Please return every line from the entries that has the string "will" in it.

Extracted material

--- START ---

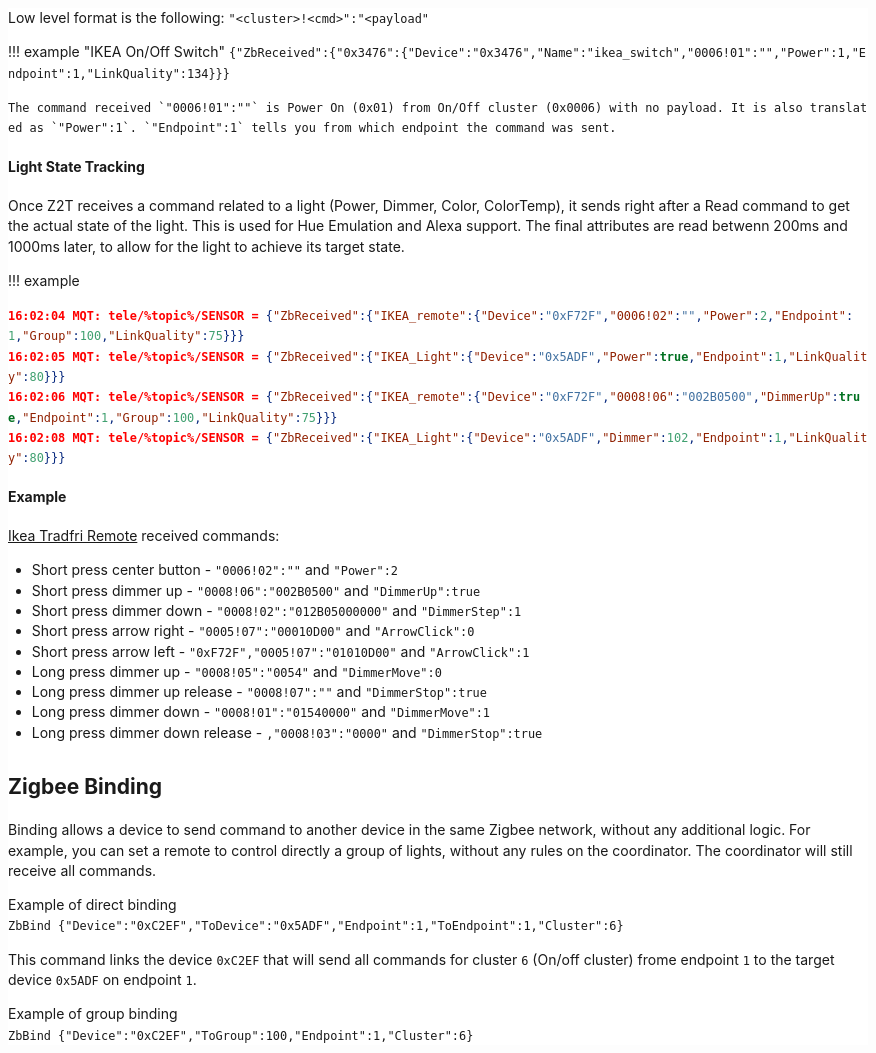 Low level format is the following: `"<cluster>!<cmd>":"<payload"`

!!! example "IKEA On/Off Switch"
    `{"ZbReceived":{"0x3476":{"Device":"0x3476","Name":"ikea_switch","0006!01":"","Power":1,"Endpoint":1,"LinkQuality":134}}}`
    
    The command received `"0006!01":""` is Power On (0x01) from On/Off cluster (0x0006) with no payload. It is also translated as `"Power":1`. `"Endpoint":1` tells you from which endpoint the command was sent. 

#### Light State Tracking
Once Z2T receives a command related to a light (Power, Dimmer, Color, ColorTemp), it sends right after a Read command to get the actual state of the light. This is used for Hue Emulation and Alexa support. The final attributes are read betwenn 200ms and 1000ms later, to allow for the light to achieve its target state.

!!! example

```json
16:02:04 MQT: tele/%topic%/SENSOR = {"ZbReceived":{"IKEA_remote":{"Device":"0xF72F","0006!02":"","Power":2,"Endpoint":1,"Group":100,"LinkQuality":75}}}
16:02:05 MQT: tele/%topic%/SENSOR = {"ZbReceived":{"IKEA_Light":{"Device":"0x5ADF","Power":true,"Endpoint":1,"LinkQuality":80}}}
16:02:06 MQT: tele/%topic%/SENSOR = {"ZbReceived":{"IKEA_remote":{"Device":"0xF72F","0008!06":"002B0500","DimmerUp":true,"Endpoint":1,"Group":100,"LinkQuality":75}}}
16:02:08 MQT: tele/%topic%/SENSOR = {"ZbReceived":{"IKEA_Light":{"Device":"0x5ADF","Dimmer":102,"Endpoint":1,"LinkQuality":80}}}
```

#### Example 
[Ikea Tradfri Remote](https://zigbee.blakadder.com/Ikea_E1810.html) received commands:

- Short press center button - `"0006!02":""` and `"Power":2`
- Short press dimmer up - `"0008!06":"002B0500"` and `"DimmerUp":true`
- Short press dimmer down - `"0008!02":"012B05000000"` and `"DimmerStep":1`
- Short press arrow right - `"0005!07":"00010D00"` and `"ArrowClick":0`
- Short press arrow left - `"0xF72F","0005!07":"01010D00"` and `"ArrowClick":1`
- Long press dimmer up - `"0008!05":"0054"` and `"DimmerMove":0`
- Long press dimmer up release - `"0008!07":""` and `"DimmerStop":true`
- Long press dimmer down - `"0008!01":"01540000"` and `"DimmerMove":1`
- Long press dimmer down release - `,"0008!03":"0000"` and `"DimmerStop":true`

## Zigbee Binding
Binding allows a device to send command to another device in the same Zigbee network, without any additional logic. For example, you can set a remote to control directly a group of lights, without any rules on the coordinator. The coordinator will still receive all commands.

Example of direct binding    
`ZbBind {"Device":"0xC2EF","ToDevice":"0x5ADF","Endpoint":1,"ToEndpoint":1,"Cluster":6}`

This command links the device `0xC2EF` that will send all commands for cluster `6` (On/off cluster) frome endpoint `1` to the target device `0x5ADF` on endpoint `1`.

Example of group binding    
`ZbBind {"Device":"0xC2EF","ToGroup":100,"Endpoint":1,"Cluster":6}`
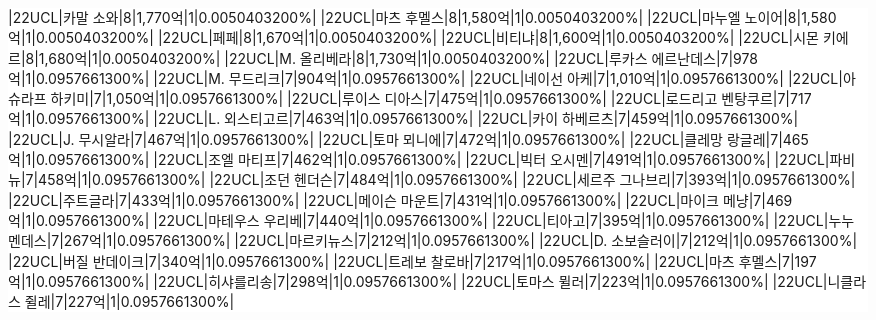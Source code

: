 |22UCL|카말 소와|8|1,770억|1|0.0050403200%|
|22UCL|마츠 후멜스|8|1,580억|1|0.0050403200%|
|22UCL|마누엘 노이어|8|1,580억|1|0.0050403200%|
|22UCL|페페|8|1,670억|1|0.0050403200%|
|22UCL|비티냐|8|1,600억|1|0.0050403200%|
|22UCL|시몬 키에르|8|1,680억|1|0.0050403200%|
|22UCL|M. 올리베라|8|1,730억|1|0.0050403200%|
|22UCL|루카스 에르난데스|7|978억|1|0.0957661300%|
|22UCL|M. 무드리크|7|904억|1|0.0957661300%|
|22UCL|네이선 아케|7|1,010억|1|0.0957661300%|
|22UCL|아슈라프 하키미|7|1,050억|1|0.0957661300%|
|22UCL|루이스 디아스|7|475억|1|0.0957661300%|
|22UCL|로드리고 벤탕쿠르|7|717억|1|0.0957661300%|
|22UCL|L. 외스티고르|7|463억|1|0.0957661300%|
|22UCL|카이 하베르츠|7|459억|1|0.0957661300%|
|22UCL|J. 무시알라|7|467억|1|0.0957661300%|
|22UCL|토마 뫼니에|7|472억|1|0.0957661300%|
|22UCL|클레망 랑글레|7|465억|1|0.0957661300%|
|22UCL|조엘 마티프|7|462억|1|0.0957661300%|
|22UCL|빅터 오시멘|7|491억|1|0.0957661300%|
|22UCL|파비뉴|7|458억|1|0.0957661300%|
|22UCL|조던 헨더슨|7|484억|1|0.0957661300%|
|22UCL|세르주 그나브리|7|393억|1|0.0957661300%|
|22UCL|주트글라|7|433억|1|0.0957661300%|
|22UCL|메이슨 마운트|7|431억|1|0.0957661300%|
|22UCL|마이크 메냥|7|469억|1|0.0957661300%|
|22UCL|마테우스 우리베|7|440억|1|0.0957661300%|
|22UCL|티아고|7|395억|1|0.0957661300%|
|22UCL|누누 멘데스|7|267억|1|0.0957661300%|
|22UCL|마르키뉴스|7|212억|1|0.0957661300%|
|22UCL|D. 소보슬러이|7|212억|1|0.0957661300%|
|22UCL|버질 반데이크|7|340억|1|0.0957661300%|
|22UCL|트레보 찰로바|7|217억|1|0.0957661300%|
|22UCL|마츠 후멜스|7|197억|1|0.0957661300%|
|22UCL|히샤를리송|7|298억|1|0.0957661300%|
|22UCL|토마스 뮐러|7|223억|1|0.0957661300%|
|22UCL|니클라스 쥘레|7|227억|1|0.0957661300%|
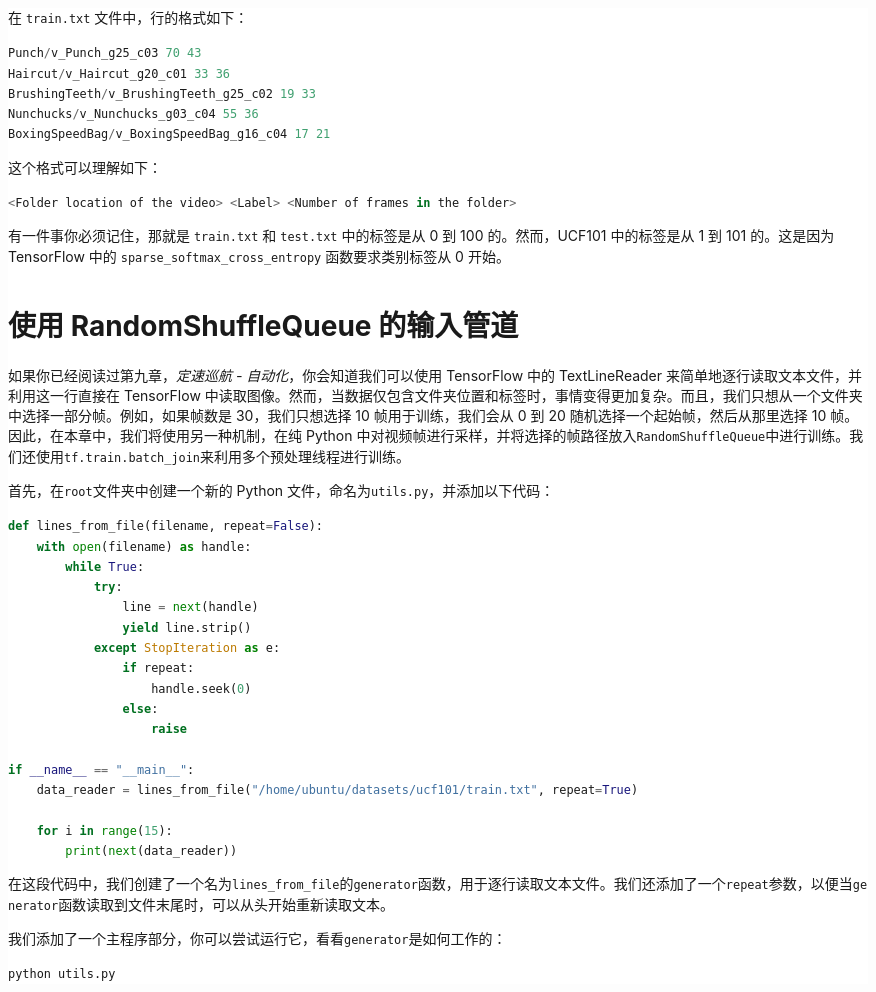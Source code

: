 在 `train.txt` 文件中，行的格式如下：

```py
Punch/v_Punch_g25_c03 70 43
Haircut/v_Haircut_g20_c01 33 36
BrushingTeeth/v_BrushingTeeth_g25_c02 19 33
Nunchucks/v_Nunchucks_g03_c04 55 36
BoxingSpeedBag/v_BoxingSpeedBag_g16_c04 17 21
```

这个格式可以理解如下：

```py
<Folder location of the video> <Label> <Number of frames in the folder>  
```

有一件事你必须记住，那就是 `train.txt` 和 `test.txt` 中的标签是从 0 到 100 的。然而，UCF101 中的标签是从 1 到 101 的。这是因为 TensorFlow 中的 `sparse_softmax_cross_entropy` 函数要求类别标签从 0 开始。

# 使用 RandomShuffleQueue 的输入管道

如果你已经阅读过第九章，*定速巡航 - 自动化*，你会知道我们可以使用 TensorFlow 中的 TextLineReader 来简单地逐行读取文本文件，并利用这一行直接在 TensorFlow 中读取图像。然而，当数据仅包含文件夹位置和标签时，事情变得更加复杂。而且，我们只想从一个文件夹中选择一部分帧。例如，如果帧数是 30，我们只想选择 10 帧用于训练，我们会从 0 到 20 随机选择一个起始帧，然后从那里选择 10 帧。因此，在本章中，我们将使用另一种机制，在纯 Python 中对视频帧进行采样，并将选择的帧路径放入`RandomShuffleQueue`中进行训练。我们还使用`tf.train.batch_join`来利用多个预处理线程进行训练。

首先，在`root`文件夹中创建一个新的 Python 文件，命名为`utils.py`，并添加以下代码：

```py
def lines_from_file(filename, repeat=False): 
    with open(filename) as handle: 
        while True: 
            try: 
                line = next(handle) 
                yield line.strip() 
            except StopIteration as e: 
                if repeat: 
                    handle.seek(0) 
                else: 
                    raise 

if __name__ == "__main__": 
    data_reader = lines_from_file("/home/ubuntu/datasets/ucf101/train.txt", repeat=True) 

    for i in range(15): 
        print(next(data_reader)) 
```

在这段代码中，我们创建了一个名为`lines_from_file`的`generator`函数，用于逐行读取文本文件。我们还添加了一个`repeat`参数，以便当`generator`函数读取到文件末尾时，可以从头开始重新读取文本。

我们添加了一个主程序部分，你可以尝试运行它，看看`generator`是如何工作的：

```py
python utils.py 
```
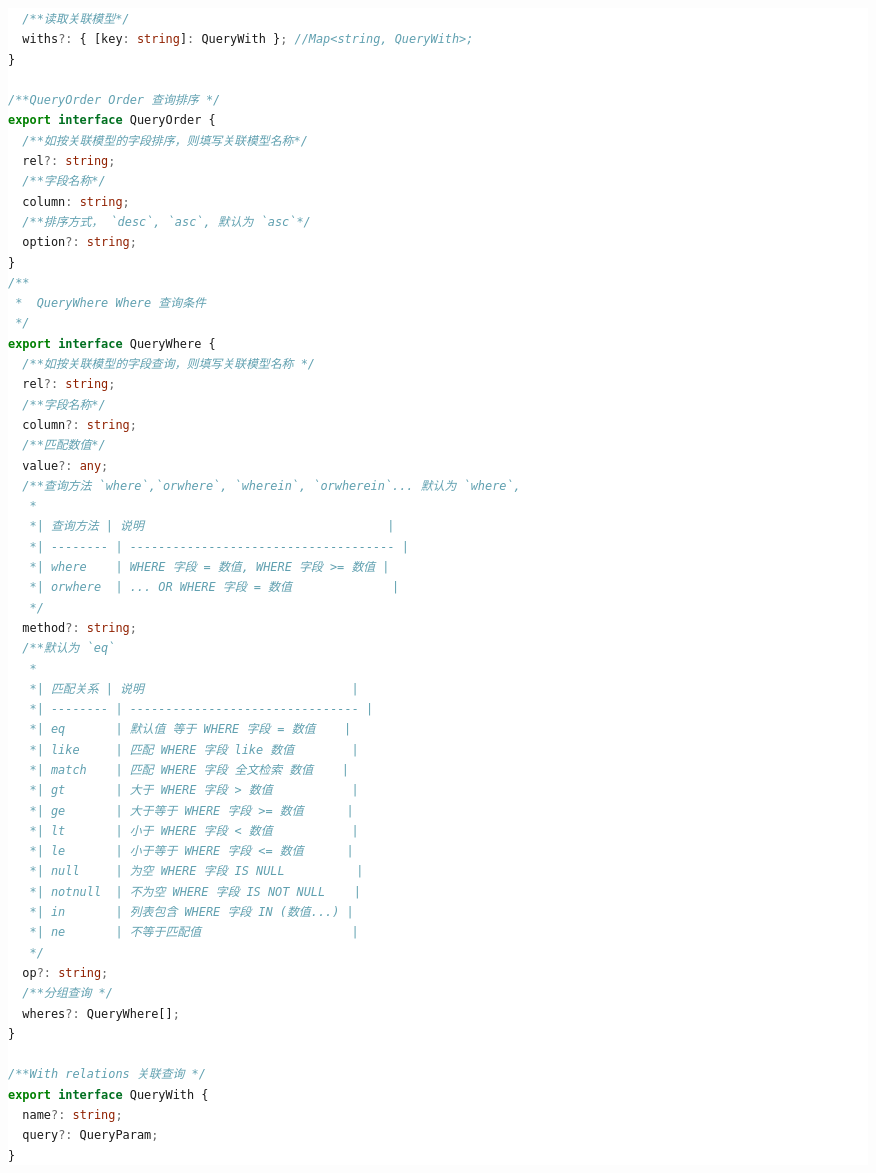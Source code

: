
 ```ts
  /**读取关联模型*/
  withs?: { [key: string]: QueryWith }; //Map<string, QueryWith>;
}

/**QueryOrder Order 查询排序 */
export interface QueryOrder {
  /**如按关联模型的字段排序，则填写关联模型名称*/
  rel?: string;
  /**字段名称*/
  column: string;
  /**排序方式， `desc`, `asc`, 默认为 `asc`*/
  option?: string;
}
/**
 *  QueryWhere Where 查询条件
 */
export interface QueryWhere {
  /**如按关联模型的字段查询，则填写关联模型名称 */
  rel?: string;
  /**字段名称*/
  column?: string;
  /**匹配数值*/
  value?: any;
  /**查询方法 `where`,`orwhere`, `wherein`, `orwherein`... 默认为 `where`,
   *
   *| 查询方法 | 说明                                  |
   *| -------- | ------------------------------------- |
   *| where    | WHERE 字段 = 数值, WHERE 字段 >= 数值 |
   *| orwhere  | ... OR WHERE 字段 = 数值              |
   */
  method?: string;
  /**默认为 `eq`
   *
   *| 匹配关系 | 说明                             |
   *| -------- | -------------------------------- |
   *| eq       | 默认值 等于 WHERE 字段 = 数值    |
   *| like     | 匹配 WHERE 字段 like 数值        |
   *| match    | 匹配 WHERE 字段 全文检索 数值    |
   *| gt       | 大于 WHERE 字段 > 数值           |
   *| ge       | 大于等于 WHERE 字段 >= 数值      |
   *| lt       | 小于 WHERE 字段 < 数值           |
   *| le       | 小于等于 WHERE 字段 <= 数值      |
   *| null     | 为空 WHERE 字段 IS NULL          |
   *| notnull  | 不为空 WHERE 字段 IS NOT NULL    |
   *| in       | 列表包含 WHERE 字段 IN (数值...) |
   *| ne       | 不等于匹配值                     |
   */
  op?: string;
  /**分组查询 */
  wheres?: QueryWhere[];
}

/**With relations 关联查询 */
export interface QueryWith {
  name?: string;
  query?: QueryParam;
}
```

--- END ---

Response area
Binding allows a device to send command to another device in the same Zigbee network, without any additional logic. For example, you can set a remote to control directly a group of lights, without any rules on the coordinator. The coordinator will still receive all commands.
This command links the device `0xC2EF` that will send all commands for cluster `6` (On/off cluster) frome endpoint `1` to the target device `0x5ADF` on endpoint `1`.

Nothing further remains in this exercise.